Duty to Produce a 30(b)(6) Designee

A corporation may be deposed through rule 30(b)(6), whether in state or federal courts.  This does not require the corporation to produce “the person most knowledgeable” on a topic, but instead a designee who can adequately testify to the topics listed in the deposition notice.

I had planned a post on this topic discussing the usual problems that arise when a 30(b)(6) deposition is noticed.  Then I found MJ Leen’s unpublished order in Elan Microelectronics Corp. v. Pixcir Microelectronics Co. Ltd., 2013 U.S. Dist. LEXIS 114164, 2013 WL 4101813 (D. Nev. August 13, 2013) on this exact point. I read it and gave up.  Why bother trying to write the legal summary any better than this?

The purpose of the rule is to streamline the discovery process. Resolution Trust Corp. v. Southern Union Co., Inc., 985 F.2d 196, 197 (5th Cir.1993). It serves a unique function in allowing for a specialized form of deposition. Sprint Comm’ns Co., L.P. v. Theglobe.com, Inc., 236 F.R.D. 524, 527 (D. Kan. 2006). The rule “gives the corporation being deposed more control by allowing it to designate and prepare a witness to testify on the corporation’s behalf.” U.S. v. Taylor, 166 F.R.D. 356, 360 (M.D.N.C.1996). It is a discovery device employed by the examining party “to avoid the ‘bandying’ by corporations where individual officers disclaim knowledge of facts clearly known to the corporation.” Id. Or, as another district court articulated, “One of the purposes of Rule 30(b)(6) is to curb any temptation a corporation might have to shunt a discovering party from “pillar to post” by presenting deponents who each disclaim knowledge of facts clearly known to someone in the organization.” Federal Deposit Ins. Corp. v. Butcher, 116 F.R.D. 196, 199 (E.D. Tenn. 1986).

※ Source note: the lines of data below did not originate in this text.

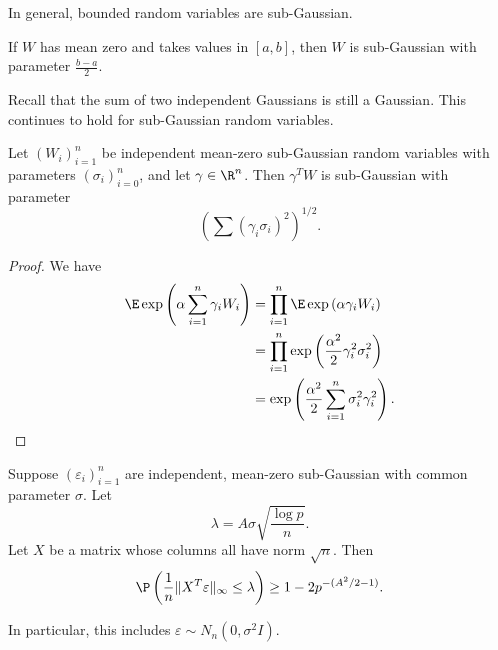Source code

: \documentclass[a4paper]{article}
\begin{document}
In general, bounded random variables are sub-Gaussian.
\begin{lemma}
  If $W$ has mean zero and takes values in $[a, b]$, then $W$ is sub-Gaussian with parameter $\frac{b - a}{2}$.\qedsym
\end{lemma}

Recall that the sum of two independent Gaussians is still a Gaussian. This continues to hold for sub-Gaussian random variables.

\begin{prop}
  Let $(W_i)_{i = 1}^n$ be independent mean-zero sub-Gaussian random variables with parameters $(\sigma_i)_{i = 0}^n$, and let $\gamma \in \R^n$. Then $\gamma^T W$ is sub-Gaussian with parameter
  \[
    \left(\sum (\gamma_i \sigma_i)^2\right)^{1/2}.
  \]
\end{prop}

\begin{proof}
  We have
  \begin{align*}
    \E \exp \left(\alpha \sum_{i = 1}^n \gamma_i W_i\right) &= \prod_{i = 1}^n \E \exp \left(\alpha \gamma_i W_i\right)\\
    &= \prod_{i = 1}^n \exp\left(\frac{\alpha^2}{2} \gamma_i^2 \sigma_i^2\right)\\
    &= \exp\left(\frac{\alpha^2}{2} \sum_{i = 1}^n \sigma_i^2 \gamma_i^2\right).\qedhere
  \end{align*}
\end{proof}

\begin{lemma}
  Suppose $(\varepsilon_i)_{i = 1}^n$ are independent, mean-zero sub-Gaussian with common parameter $\sigma$. Let
  \[
    \lambda = A \sigma \sqrt{\frac{\log p}{n}}.
  \]
  Let $X$ be a matrix whose columns all have norm $\sqrt{n}$. Then
  \[
    \P\left(\frac{1}{n} \|X^T \varepsilon\|_{\infty} \leq \lambda\right) \geq 1 - 2p^{-(A^2/2 - 1)}. %
  \]
\end{lemma}
In particular, this includes $\varepsilon \sim N_n(0, \sigma^2I)$.
\end{document}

Rule 30(b)(6) imposes burdens on both the discovering party and the designating party. The party seeking discovery through a Rule 30(b)(6) deposition is required to describe “with reasonable particularity the matters on which examination is requested.” Fed.R.Civ.P. 30(b)(6). Once served with a deposition notice under Rule 30(b)(6), the responding party is required to produce one or more witnesses knowledgeable about the subject matter of the noticed topics. Marker v. Union Fidelity Life Insurance Company, 125 F.R.D. 121, 126 (M.D.N.C.1989).

The testimony of a Rule 30(b)(6) designee “represents the knowledge of the corporation, not of the individual deponents.” Taylor, 166 F.R.D. at 361; Hyde v. Stanley Tools, 107 F.Supp.2d 992 (E.D. La., 2000); Sprint, 236 F.R.D. at 527.  A Rule 30(b)(6) designee presents the corporation’s position on the noticed topics. United States v. Massachusetts Indus. Finance Agency, 162 F.R.D. 410, 412 (D. Mass.1995). A corporation has a duty under Rule 30(b)(6) to provide a witness who is knowledgeable in order to provide “binding answers on behalf of the corporation”. Starlight International, Inc. v. Herlihy, 186 F.R.D. 626, 638 (D. Kan.1999). A Rule 30(b)(6) designee is not required to have personal knowledge on the designated subject matter. Sprint, 236 F.R.D. at 528; PPM Finance v. Norandal, 297 F.Supp.2d 1072, 1085-86 (N.D. Ill., 2004); Calzaturficio v. Fabiano Shoe Co., Inc., 201 F.R.D. 33, 37 (D. Mass.2001).

The designating party has a duty to designate more than one deponent if necessary to respond to relevant areas of inquiry on the noticed topics. Id.; Barron v. Caterpillar, Inc., 168 F.R.D. 175, 176 (E.D.Pa.1996); Starlight, 186 F.R.D. at 638 (corporation must produce “such number of persons as will satisfy the request”); In re: Vitamins Antitrust Litigation, 216 F.R.D. 168, 172 (D.D.C.2003); Securities & Exchange Comm’n v. Morelli, 143 F.R.D. 42, 45 (S.D.N.Y.1992); Reilly v. Natwest Markets Group, Inc., 181 F.3d 253, 268 (2d Cir.1999).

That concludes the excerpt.